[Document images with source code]

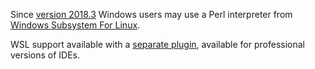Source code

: Since [version 2018.3](https://github.com/Camelcade/Perl5-IDEA/releases/tag/2018.3) Windows users may use a Perl interpreter from 
[Windows Subsystem For Linux](https://en.wikipedia.org/wiki/Windows_Subsystem_for_Linux).

WSL support available with a [separate plugin](https://plugins.jetbrains.com/plugin/11329), available for professional versions of IDEs.
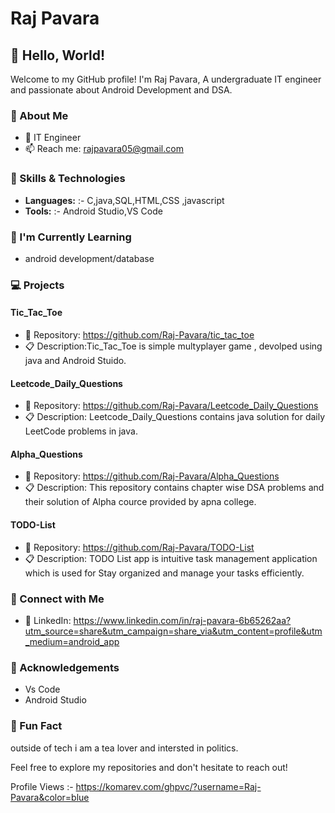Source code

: # Raj Pavara

## 👋 Hello, World!

Welcome to my GitHub profile! I'm Raj Pavara, A undergraduate IT engineer and passionate about Android Development and DSA.

### 🚀 About Me

- 💼 IT Engineer
- 📫 Reach me: rajpavara05@gmail.com

### 🔧 Skills & Technologies

- **Languages:**  :- C,java,SQL,HTML,CSS ,javascript
- **Tools:** :- Android Studio,VS Code 

### 🌱 I'm Currently Learning

- android development/database

### 💻 Projects

#### Tic_Tac_Toe

- 📂 Repository: https://github.com/Raj-Pavara/tic_tac_toe
- 📋 Description:Tic_Tac_Toe is simple multyplayer game , devolped using java and Android Stuido.

#### Leetcode_Daily_Questions

- 📂 Repository: https://github.com/Raj-Pavara/Leetcode_Daily_Questions
- 📋 Description: Leetcode_Daily_Questions contains java solution for daily LeetCode problems in java.

#### Alpha_Questions

- 📂 Repository: https://github.com/Raj-Pavara/Alpha_Questions
- 📋 Description: This repository contains chapter wise DSA problems and their solution of Alpha cource provided by apna college.

#### TODO-List

- 📂 Repository: https://github.com/Raj-Pavara/TODO-List
- 📋 Description: TODO List app is intuitive task management application which is used for Stay organized and manage your tasks efficiently.

### 🤝 Connect with Me

- 🔗 LinkedIn: https://www.linkedin.com/in/raj-pavara-6b65262aa?utm_source=share&utm_campaign=share_via&utm_content=profile&utm_medium=android_app

### 🙏 Acknowledgements

- Vs Code 
- Android Studio


### 🌟 Fun Fact

outside of tech i am a tea lover and intersted in politics.

Feel free to explore my repositories and don't hesitate to reach out!

Profile Views :- https://komarev.com/ghpvc/?username=Raj-Pavara&color=blue
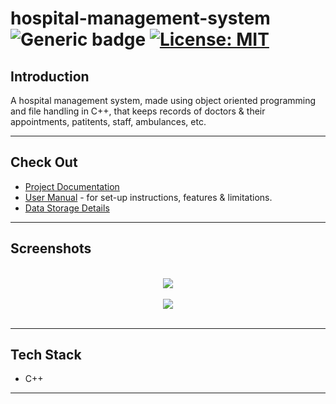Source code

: # hospital-management-system &nbsp; ![Generic badge](https://img.shields.io/badge/University-Project-red.svg) [![License: MIT](https://img.shields.io/badge/License-MIT-yellow.svg)](https://en.wikipedia.org/wiki/MIT_License) <!--![views](https://visitor-badge.glitch.me/badge?page_id=code-chaser.hospital-management-system)--> &nbsp;
## Introduction
A hospital management system, made using object oriented programming and file handling in C++, that keeps records of doctors & their appointments, patitents, staff, ambulances, etc.

___


## Check Out
- [Project Documentation](https://github.com/code-chaser/hospital-management-system/blob/main/docs/project-documentation.md)
- [User Manual](https://github.com/code-chaser/hospital-management-system/blob/main/docs/user-manual.md) - for set-up instructions, features & limitations.
- [Data Storage Details](https://github.com/code-chaser/hospital-management-system/blob/main/data/README.md)

___


## Screenshots

<br>

<div style="text-align:center"><img src="https://user-images.githubusercontent.com/63065397/132137664-55123422-0230-493a-b7df-cac0a3188dc0.png" /></div>

<br>

<div style="text-align:center"><img src="https://user-images.githubusercontent.com/63065397/132137668-d66465a5-45f3-43bd-889c-9f056b3d7082.png" /></div>

<br>


___

## Tech Stack
* C++

___
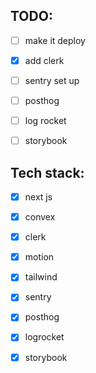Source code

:## TODO: 
- [ ] make it deploy 
- [x] add clerk
- [ ] sentry set up
- [ ] posthog
- [ ] log rocket
- [ ] storybook



## Tech stack:
- [x] next js
- [x] convex
- [x] clerk
- [x] motion
- [x] tailwind
- [x] sentry
- [x] posthog
- [x] logrocket
- [x] storybook

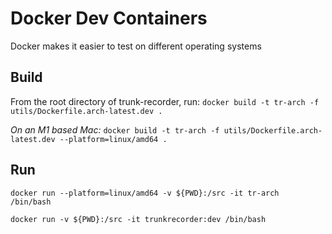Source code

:# Docker Dev Containers

Docker makes it easier to test on different operating systems

## Build
From the root directory of trunk-recorder, run:
`docker build -t tr-arch -f utils/Dockerfile.arch-latest.dev .`

*On an M1 based Mac:*
`docker build -t tr-arch -f utils/Dockerfile.arch-latest.dev --platform=linux/amd64 .`


## Run
`docker run --platform=linux/amd64 -v ${PWD}:/src -it tr-arch  /bin/bash` 

`docker run -v ${PWD}:/src -it trunkrecorder:dev /bin/bash`  


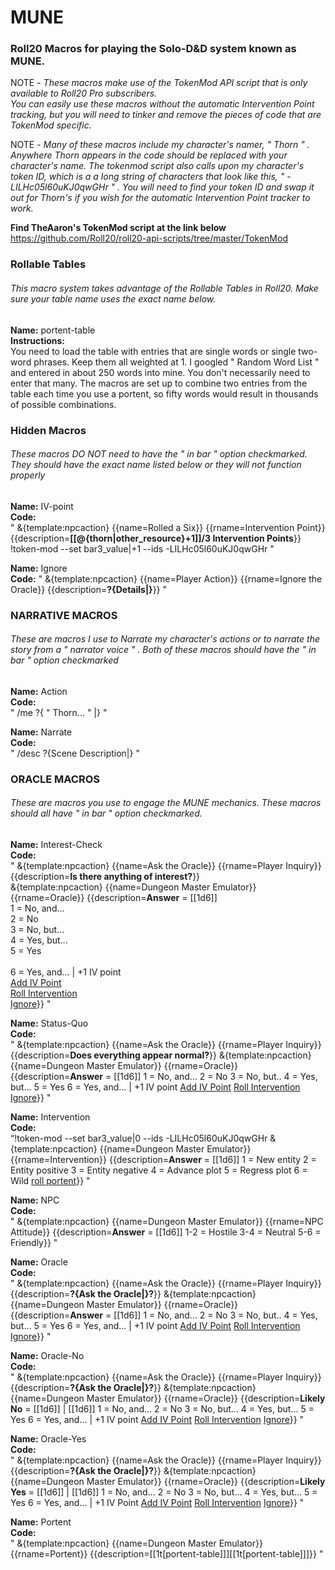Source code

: # MUNE
### Roll20 Macros for playing the Solo-D&amp;D system known as MUNE.    
    
NOTE - *These macros make use of the TokenMod API script that is only available to Roll20 Pro subscribers.*  
*You can easily use these macros without the automatic Intervention Point tracking, but you will need to tinker*
*and remove the pieces of code that are TokenMod specific.*    
    
NOTE - *Many of these macros include my character's namer,  " Thorn " .  Anywhere Thorn appears in the code should*
*be replaced with your character's name.  The tokenmod script also calls upon my character's token ID, which is a*
*a long string of characters that look like this,  " -LILHc05l60uKJ0qwGHr " .  You will need to find your token ID*
*and swap it out for Thorn's if you wish for the automatic Intervention Point tracker to work.*

**Find TheAaron's TokenMod script at the link below**
https://github.com/Roll20/roll20-api-scripts/tree/master/TokenMod



### Rollable Tables
###### *This macro system takes advantage of the Rollable Tables in Roll20. Make sure your table name uses the exact name below.*
**Name:** portent-table   
**Instructions:**   
You need to load the table with entries that are single words or single two-word phrases. Keep them all weighted at 1.  I googled 
 " Random Word List "  and entered in about 250 words into mine.  You don't necessarily need to enter that many.  The macros are set 
up to combine two entries from the table each time you use a portent, so fifty words would result in thousands of possible combinations.
  
  
  
### Hidden Macros
###### *These macros DO NOT need to have the  " in bar "  option checkmarked.  They should have the exact name listed below or they will not function properly*
  
  
**Name:** IV-point   
**Code:**   
 " &{template:npcaction} {{name=Rolled a Six}} {{rname=Intervention Point}} {{description=**[[@{thorn|other_resource}+1]]/3 Intervention Points**}}
!token-mod --set bar3_value|+1 --ids -LILHc05l60uKJ0qwGHr   " 
  
  
**Name:** Ignore   
**Code:**
 " &{template:npcaction} {{name=Player Action}} {{rname=Ignore the Oracle}} {{description=**?{Details|}**}}   " 



### NARRATIVE MACROS
###### *These are macros I use to Narrate my character's actions or to narrate the story from a  " narrator voice " . Both of these macros should have the  " in bar "  option checkmarked*


**Name:** Action   
**Code:**   
 " /me ?{ " Thorn... " |}   " 


**Name:** Narrate   
**Code:**   
 " /desc ?{Scene Description|}   " 
  
  
  
### ORACLE MACROS
###### *These are macros you use to engage the MUNE mechanics.  These macros should all have  " in bar "  option checkmarked.*
  
  
**Name:** Interest-Check   
**Code:**   
 " &{template:npcaction} {{name=Ask the Oracle}} {{rname=Player Inquiry}} {{description=**Is there anything of interest?**}}    
&{template:npcaction} {{name=Dungeon Master Emulator}} {{rname=Oracle}} {{description=**Answer** = [[1d6]]    
1 = No, and...    
2 = No    
3 = No, but…    
4 = Yes, but...    
5 = Yes <br>    
6 = Yes, and... | +1 IV point    
[Add IV Point](!&#13;#IV-point)    
[Roll Intervention](!&#13;#Intervention)    
[Ignore](!&#13;#Ignore)}} "
  
  
**Name:** Status-Quo   
**Code:**   
 " &{template:npcaction} {{name=Ask the Oracle}} {{rname=Player Inquiry}} {{description=**Does everything appear normal?**}}
&{template:npcaction} {{name=Dungeon Master Emulator}} {{rname=Oracle}} {{description=**Answer** = [[1d6]]
1 = No, and...
2 = No
3 = No, but..
4 = Yes, but...
5 = Yes
6 = Yes, and... | +1 IV point
[Add IV Point](!&#13;#IV-point)
[Roll Intervention](!&#13;#Intervention)
[Ignore](!&#13;#Ignore)}} " 
  
  
**Name:** Intervention   
**Code:**   
“!token-mod --set bar3_value|0 --ids -LILHc05l60uKJ0qwGHr
&{template:npcaction} {{name=Dungeon Master Emulator}} {{rname=Intervention}} {{description=**Answer** = [[1d6]] 
1 = New entity
2 = Entity positive
3 = Entity negative
4 = Advance plot
5 = Regress plot
6 = Wild
[roll portent](!&#13;#Portent)}} " 
  
  
**Name:** NPC   
**Code:**   
  " &{template:npcaction} {{name=Dungeon Master Emulator}} {{rname=NPC Attitude}} {{description=**Answer** = [[1d6]] 
1-2 = Hostile
3-4 = Neutral
5-6 = Friendly}} " 
 
 
**Name:** Oracle   
**Code:**   
 " &{template:npcaction} {{name=Ask the Oracle}} {{rname=Player Inquiry}} {{description=**?{Ask the Oracle|}?**}}
&{template:npcaction} {{name=Dungeon Master Emulator}} {{rname=Oracle}} {{description=**Answer** = [[1d6]]
1 = No, and...
2 = No
3 = No, but..
4 = Yes, but...
5 = Yes
6 = Yes, and... | +1 IV point
[Add IV Point](!&#13;#IV-point)
[Roll Intervention](!&#13;#Intervention)
[Ignore](!&#13;#Ignore)}} " 
  
  
**Name:** Oracle-No   
**Code:**   
 " &{template:npcaction} {{name=Ask the Oracle}} {{rname=Player Inquiry}} {{description=**?{Ask the Oracle|}?**}}
&{template:npcaction} {{name=Dungeon Master Emulator}} {{rname=Oracle}} {{description=**Likely No** = [[1d6]] | [[1d6]]
1 = No, and...
2 = No
3 = No, but...
4 = Yes, but...
5 = Yes
6 = Yes, and... | +1 IV point
[Add IV Point](!&#13;#IV-point)
[Roll Intervention](!&#13;#Intervention)
[Ignore](!&#13;#Ignore)}} " 
  
  
**Name:** Oracle-Yes   
**Code:**   
 " &{template:npcaction} {{name=Ask the Oracle}} {{rname=Player Inquiry}} {{description=**?{Ask the Oracle|}?**}}
&{template:npcaction} {{name=Dungeon Master Emulator}} {{rname=Oracle}} {{description=**Likely Yes** = [[1d6]] | [[1d6]]
1 = No, and...
2 = No
3 = No, but...
4 = Yes, but...
5 = Yes
6 = Yes, and... | +1 IV Point
[Add IV Point](!&#13;#IV-point)
[Roll Intervention](!&#13;#Intervention)
[Ignore](!&#13;#Ignore)}} " 
  
  
**Name:** Portent   
**Code:**  
 " &{template:npcaction} {{name=Dungeon Master Emulator}} {{rname=Portent}} {{description=[[1t[portent-table]]][[1t[portent-table]]]}} "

» **EXERCISE AIM**:
A single number is expected: how many lines in the entries above hold the word "automatic".

» **ANSWER BOX**:
2